- **Exercise aim**:
Whenever a line in the material below contains "tabular", copy that line.

- **Information shown**:

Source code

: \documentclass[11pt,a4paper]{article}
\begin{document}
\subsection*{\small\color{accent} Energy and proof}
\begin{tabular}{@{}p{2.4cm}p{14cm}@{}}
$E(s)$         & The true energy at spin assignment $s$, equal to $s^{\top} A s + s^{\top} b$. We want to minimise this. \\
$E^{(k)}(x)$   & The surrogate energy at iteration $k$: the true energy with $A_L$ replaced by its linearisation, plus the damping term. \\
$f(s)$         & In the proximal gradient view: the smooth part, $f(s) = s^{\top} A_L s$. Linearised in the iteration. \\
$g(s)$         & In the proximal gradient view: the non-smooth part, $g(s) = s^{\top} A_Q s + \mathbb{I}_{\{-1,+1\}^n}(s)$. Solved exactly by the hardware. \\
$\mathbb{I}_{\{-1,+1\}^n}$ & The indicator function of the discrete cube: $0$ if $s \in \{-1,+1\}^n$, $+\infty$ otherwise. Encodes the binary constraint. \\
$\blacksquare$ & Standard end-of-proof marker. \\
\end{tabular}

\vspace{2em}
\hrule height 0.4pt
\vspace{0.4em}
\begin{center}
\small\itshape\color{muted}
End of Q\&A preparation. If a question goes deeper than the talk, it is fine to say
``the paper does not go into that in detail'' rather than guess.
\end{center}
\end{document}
---
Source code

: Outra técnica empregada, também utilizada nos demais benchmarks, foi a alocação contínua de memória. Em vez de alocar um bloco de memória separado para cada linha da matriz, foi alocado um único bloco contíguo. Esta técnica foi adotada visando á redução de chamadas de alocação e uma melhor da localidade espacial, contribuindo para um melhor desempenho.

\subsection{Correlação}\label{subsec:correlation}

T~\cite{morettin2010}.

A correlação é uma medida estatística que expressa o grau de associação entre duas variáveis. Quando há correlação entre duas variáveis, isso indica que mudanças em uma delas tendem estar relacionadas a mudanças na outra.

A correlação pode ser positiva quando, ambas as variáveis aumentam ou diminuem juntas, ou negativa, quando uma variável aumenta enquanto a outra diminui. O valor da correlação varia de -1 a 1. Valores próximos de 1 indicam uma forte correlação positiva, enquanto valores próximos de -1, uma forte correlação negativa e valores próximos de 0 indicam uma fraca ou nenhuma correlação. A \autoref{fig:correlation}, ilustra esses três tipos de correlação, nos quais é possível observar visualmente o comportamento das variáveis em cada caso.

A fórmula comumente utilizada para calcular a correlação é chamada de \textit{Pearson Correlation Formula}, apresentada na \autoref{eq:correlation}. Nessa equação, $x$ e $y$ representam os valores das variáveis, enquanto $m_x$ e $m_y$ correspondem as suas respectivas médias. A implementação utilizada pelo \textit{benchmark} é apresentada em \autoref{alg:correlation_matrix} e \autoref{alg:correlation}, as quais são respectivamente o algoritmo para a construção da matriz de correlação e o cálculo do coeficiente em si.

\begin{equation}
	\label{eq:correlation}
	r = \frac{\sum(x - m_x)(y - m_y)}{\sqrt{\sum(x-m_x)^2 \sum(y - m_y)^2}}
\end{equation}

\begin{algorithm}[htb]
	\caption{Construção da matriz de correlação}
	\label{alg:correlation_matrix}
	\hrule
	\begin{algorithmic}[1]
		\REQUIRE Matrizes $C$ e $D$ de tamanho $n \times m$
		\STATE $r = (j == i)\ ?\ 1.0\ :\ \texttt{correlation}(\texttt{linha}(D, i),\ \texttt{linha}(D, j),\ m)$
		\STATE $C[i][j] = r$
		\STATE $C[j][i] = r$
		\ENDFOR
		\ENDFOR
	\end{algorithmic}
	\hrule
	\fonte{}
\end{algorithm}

- **The completed task**:
\begin{tabular}{@{}p{2.4cm}p{14cm}@{}}
\end{tabular}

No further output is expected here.